**Exercise instructions:**
The word "Spione" marks the lines to keep; find each one in the data and copy it.

BEGIN Records provided

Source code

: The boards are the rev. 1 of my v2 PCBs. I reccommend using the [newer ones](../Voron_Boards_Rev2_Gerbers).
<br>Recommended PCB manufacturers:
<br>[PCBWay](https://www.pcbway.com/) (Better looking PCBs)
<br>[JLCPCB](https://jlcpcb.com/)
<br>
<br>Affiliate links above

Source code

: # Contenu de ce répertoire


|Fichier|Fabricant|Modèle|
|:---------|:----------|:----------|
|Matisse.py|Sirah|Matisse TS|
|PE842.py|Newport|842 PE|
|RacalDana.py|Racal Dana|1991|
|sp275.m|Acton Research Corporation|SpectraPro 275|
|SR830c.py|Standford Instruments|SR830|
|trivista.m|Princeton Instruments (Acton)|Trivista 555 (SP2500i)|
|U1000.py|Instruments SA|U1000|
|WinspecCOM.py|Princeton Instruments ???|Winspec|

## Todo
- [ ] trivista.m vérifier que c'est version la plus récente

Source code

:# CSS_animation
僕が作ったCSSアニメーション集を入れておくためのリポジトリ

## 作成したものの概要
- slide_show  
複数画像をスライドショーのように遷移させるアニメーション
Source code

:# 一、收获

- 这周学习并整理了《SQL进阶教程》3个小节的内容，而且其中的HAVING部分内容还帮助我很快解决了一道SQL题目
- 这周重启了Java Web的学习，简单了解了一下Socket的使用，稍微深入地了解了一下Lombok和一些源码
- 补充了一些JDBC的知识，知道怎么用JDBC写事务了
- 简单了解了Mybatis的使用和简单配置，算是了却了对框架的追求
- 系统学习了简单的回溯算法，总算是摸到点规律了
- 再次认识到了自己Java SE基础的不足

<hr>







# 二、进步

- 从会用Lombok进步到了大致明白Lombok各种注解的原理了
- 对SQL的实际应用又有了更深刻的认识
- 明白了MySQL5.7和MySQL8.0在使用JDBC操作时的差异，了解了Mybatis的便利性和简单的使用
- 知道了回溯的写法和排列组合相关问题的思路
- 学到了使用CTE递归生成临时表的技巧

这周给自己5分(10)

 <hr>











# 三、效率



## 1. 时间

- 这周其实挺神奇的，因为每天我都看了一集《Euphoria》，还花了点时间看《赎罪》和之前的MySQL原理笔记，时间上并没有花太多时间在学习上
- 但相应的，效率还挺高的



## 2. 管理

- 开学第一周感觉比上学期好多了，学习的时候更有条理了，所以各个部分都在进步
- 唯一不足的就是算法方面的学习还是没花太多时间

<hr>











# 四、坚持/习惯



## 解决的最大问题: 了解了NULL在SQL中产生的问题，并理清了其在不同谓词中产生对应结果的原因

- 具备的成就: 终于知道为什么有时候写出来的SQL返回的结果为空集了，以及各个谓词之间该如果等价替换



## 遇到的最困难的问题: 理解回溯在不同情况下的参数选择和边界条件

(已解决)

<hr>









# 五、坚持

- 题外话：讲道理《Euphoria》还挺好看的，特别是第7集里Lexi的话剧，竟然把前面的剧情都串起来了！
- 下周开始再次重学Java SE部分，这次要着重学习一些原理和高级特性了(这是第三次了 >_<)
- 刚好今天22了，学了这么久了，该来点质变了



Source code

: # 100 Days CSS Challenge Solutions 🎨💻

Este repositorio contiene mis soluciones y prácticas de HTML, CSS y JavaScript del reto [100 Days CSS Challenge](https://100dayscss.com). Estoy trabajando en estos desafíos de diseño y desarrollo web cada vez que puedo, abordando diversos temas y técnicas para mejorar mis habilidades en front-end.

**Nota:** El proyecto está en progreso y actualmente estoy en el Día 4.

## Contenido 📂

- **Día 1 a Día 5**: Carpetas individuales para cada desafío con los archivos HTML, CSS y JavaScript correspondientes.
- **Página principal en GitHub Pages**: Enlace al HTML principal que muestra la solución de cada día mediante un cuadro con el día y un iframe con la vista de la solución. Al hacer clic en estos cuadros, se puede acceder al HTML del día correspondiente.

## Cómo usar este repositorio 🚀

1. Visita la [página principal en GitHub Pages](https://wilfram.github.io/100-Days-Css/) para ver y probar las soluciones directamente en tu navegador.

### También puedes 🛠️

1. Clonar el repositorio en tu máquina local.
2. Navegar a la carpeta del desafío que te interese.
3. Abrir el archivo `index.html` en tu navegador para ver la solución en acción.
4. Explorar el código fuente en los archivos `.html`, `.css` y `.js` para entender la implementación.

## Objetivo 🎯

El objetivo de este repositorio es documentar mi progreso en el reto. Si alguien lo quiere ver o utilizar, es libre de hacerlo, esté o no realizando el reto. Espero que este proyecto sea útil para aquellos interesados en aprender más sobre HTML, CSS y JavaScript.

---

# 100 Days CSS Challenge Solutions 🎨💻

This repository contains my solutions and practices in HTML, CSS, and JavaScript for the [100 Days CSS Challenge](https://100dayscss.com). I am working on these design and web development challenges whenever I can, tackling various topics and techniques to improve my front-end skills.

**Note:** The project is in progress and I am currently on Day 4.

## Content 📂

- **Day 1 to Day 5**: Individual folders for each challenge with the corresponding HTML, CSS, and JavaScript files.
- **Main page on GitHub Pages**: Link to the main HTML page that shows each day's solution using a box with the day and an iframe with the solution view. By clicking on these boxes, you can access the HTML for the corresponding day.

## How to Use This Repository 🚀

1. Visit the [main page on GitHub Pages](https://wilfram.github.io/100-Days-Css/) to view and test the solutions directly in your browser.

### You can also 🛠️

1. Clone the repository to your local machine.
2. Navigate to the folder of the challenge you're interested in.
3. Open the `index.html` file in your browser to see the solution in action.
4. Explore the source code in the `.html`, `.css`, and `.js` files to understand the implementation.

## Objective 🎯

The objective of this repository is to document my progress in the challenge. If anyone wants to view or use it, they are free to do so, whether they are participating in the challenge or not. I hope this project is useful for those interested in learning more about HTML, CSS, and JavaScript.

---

END Records provided
BEGIN Records provided

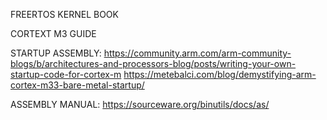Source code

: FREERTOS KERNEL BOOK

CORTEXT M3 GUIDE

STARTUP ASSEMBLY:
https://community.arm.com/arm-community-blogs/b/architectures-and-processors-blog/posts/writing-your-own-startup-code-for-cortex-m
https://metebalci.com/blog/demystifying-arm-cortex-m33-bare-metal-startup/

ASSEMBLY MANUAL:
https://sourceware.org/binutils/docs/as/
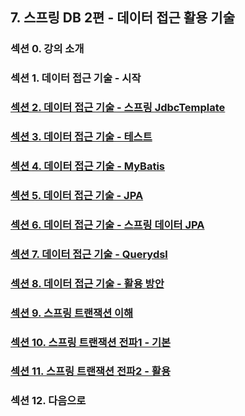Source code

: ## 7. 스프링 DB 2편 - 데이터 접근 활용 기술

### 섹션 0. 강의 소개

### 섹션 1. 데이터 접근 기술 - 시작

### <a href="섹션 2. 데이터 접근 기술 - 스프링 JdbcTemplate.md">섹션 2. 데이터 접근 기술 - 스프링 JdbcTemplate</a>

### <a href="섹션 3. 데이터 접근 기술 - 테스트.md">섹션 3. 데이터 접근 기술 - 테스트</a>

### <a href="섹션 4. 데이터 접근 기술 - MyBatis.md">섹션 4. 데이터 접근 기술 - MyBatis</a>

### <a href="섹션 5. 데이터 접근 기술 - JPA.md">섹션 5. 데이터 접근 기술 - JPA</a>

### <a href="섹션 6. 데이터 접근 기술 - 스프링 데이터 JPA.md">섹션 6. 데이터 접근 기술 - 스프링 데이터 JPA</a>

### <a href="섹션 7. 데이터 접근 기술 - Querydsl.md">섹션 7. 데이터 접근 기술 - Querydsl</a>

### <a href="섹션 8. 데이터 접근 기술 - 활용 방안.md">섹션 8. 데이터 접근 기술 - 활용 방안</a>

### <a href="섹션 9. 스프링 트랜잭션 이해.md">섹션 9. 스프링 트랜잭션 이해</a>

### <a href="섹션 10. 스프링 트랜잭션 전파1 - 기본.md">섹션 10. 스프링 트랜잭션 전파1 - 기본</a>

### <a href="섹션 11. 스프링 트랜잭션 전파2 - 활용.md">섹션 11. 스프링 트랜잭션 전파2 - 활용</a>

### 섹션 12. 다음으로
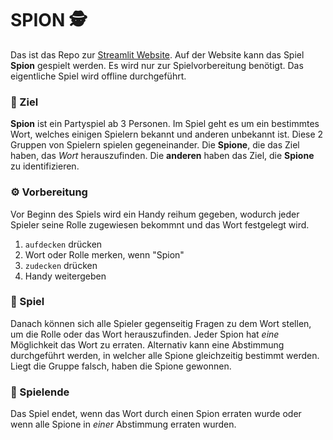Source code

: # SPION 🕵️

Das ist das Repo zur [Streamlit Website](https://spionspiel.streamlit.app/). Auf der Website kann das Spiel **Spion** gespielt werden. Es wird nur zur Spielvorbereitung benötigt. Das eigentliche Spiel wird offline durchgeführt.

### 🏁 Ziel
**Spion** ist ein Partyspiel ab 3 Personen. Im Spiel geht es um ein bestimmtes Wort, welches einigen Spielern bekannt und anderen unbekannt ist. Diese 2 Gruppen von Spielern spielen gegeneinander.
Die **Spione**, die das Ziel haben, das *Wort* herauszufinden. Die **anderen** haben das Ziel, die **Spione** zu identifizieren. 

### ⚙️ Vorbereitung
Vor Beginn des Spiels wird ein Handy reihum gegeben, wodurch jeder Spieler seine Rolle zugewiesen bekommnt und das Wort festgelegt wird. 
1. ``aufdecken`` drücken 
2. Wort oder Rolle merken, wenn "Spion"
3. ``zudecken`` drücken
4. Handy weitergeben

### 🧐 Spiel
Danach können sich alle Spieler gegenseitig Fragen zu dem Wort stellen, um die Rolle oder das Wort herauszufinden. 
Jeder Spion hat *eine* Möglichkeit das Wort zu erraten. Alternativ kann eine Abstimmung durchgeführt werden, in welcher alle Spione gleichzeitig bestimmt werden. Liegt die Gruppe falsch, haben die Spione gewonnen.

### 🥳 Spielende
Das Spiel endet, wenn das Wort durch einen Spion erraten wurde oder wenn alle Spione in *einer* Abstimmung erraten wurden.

END Records provided

**Output of the exercise:**
Die **Spione**, die das Ziel haben, das *Wort* herauszufinden. Die **anderen** haben das Ziel, die **Spione** zu identifizieren. 
Jeder Spion hat *eine* Möglichkeit das Wort zu erraten. Alternativ kann eine Abstimmung durchgeführt werden, in welcher alle Spione gleichzeitig bestimmt werden. Liegt die Gruppe falsch, haben die Spione gewonnen.
Das Spiel endet, wenn das Wort durch einen Spion erraten wurde oder wenn alle Spione in *einer* Abstimmung erraten wurden.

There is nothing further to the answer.